Single game Runners in Scoring Position stats: You rarely hear about a team that was two-for-six with RISP, because the only time this stat gets trotted out is in the case of a loss. And within the context of a single game, that can come down to bad luck as much as anything else.

Moreover, when people use and 0-for in this stat to demonstrate a lack of “situational hitting”, but you can move players over and drive them in with sacrifices and still post a goose egg when it comes to RISP stats.

A team’s hitting with RISP is going to look bad in more games than it doesn’t. Even strings of bad games in this stat can be written down to bad luck as much as anything else. If it were a month, or a half-season of bad results, that might mean something else. But even then, supposes that there is something extra meaningful about those RISP at bats.

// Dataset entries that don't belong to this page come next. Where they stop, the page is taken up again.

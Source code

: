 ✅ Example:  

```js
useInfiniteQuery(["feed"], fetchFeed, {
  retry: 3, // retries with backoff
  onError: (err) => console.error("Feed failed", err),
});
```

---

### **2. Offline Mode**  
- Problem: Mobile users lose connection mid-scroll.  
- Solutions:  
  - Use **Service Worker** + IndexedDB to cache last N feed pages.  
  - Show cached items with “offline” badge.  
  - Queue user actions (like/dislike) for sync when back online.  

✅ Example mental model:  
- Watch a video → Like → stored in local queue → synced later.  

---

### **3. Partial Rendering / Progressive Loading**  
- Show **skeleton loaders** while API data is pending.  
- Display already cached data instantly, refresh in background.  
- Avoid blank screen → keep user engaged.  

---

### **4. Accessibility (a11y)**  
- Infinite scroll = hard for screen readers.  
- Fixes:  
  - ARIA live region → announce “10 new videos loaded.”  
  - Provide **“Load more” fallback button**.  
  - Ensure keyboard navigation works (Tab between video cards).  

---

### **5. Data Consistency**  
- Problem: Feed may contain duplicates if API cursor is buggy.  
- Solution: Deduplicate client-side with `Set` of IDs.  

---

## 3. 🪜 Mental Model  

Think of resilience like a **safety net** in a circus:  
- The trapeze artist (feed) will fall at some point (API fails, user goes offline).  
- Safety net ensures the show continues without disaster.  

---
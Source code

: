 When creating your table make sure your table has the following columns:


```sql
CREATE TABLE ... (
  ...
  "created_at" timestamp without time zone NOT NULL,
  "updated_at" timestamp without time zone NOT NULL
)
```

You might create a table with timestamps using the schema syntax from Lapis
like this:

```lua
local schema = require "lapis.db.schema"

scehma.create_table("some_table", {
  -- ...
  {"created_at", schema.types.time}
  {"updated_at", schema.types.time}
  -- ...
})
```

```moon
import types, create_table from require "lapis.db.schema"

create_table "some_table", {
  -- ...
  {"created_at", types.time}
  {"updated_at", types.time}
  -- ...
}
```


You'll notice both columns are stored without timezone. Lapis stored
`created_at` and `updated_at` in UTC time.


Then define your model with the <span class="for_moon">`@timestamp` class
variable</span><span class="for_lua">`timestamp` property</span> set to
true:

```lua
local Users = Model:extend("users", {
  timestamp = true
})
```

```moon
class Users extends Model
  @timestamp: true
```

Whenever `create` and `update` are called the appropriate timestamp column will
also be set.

Situational won-loss records: We heard a lot about this in recent weeks, especially as the Blue Jays’ record in games in which they didn’t score many runs looked very poor compared to their record when they scored excessive amounts of runs.

But isn’t that obvious? If I told you the Jays had never won a game in which they scored no runs, would that somehow be an indictment on their inability to find other ways to get on the scoreboard?

The Blue Jays are currently 3-10 in one-run games, which if you were so inclined, you could spin into tales of woe about their lack of bullpen depth, or their lack of clutchiness in the clutch. But the team they just faced in 9-6 in one-run games and only one game better in the standings than Toronto. So does that mean that they are better or worse in close games?

My argument on all these logical devices is that they are trivial: They provide some evidence of what has occurred in tiny samples of peculiar situations, and can help to fill in the blanks of the recent narrative. But they provide nothing close to proof of a problem or issue with the team, and are far too loose and malleable for anyone to come to a meaningful conclusion using these arguments.

So why use them to win the argument with yourself that you deserve to miserable?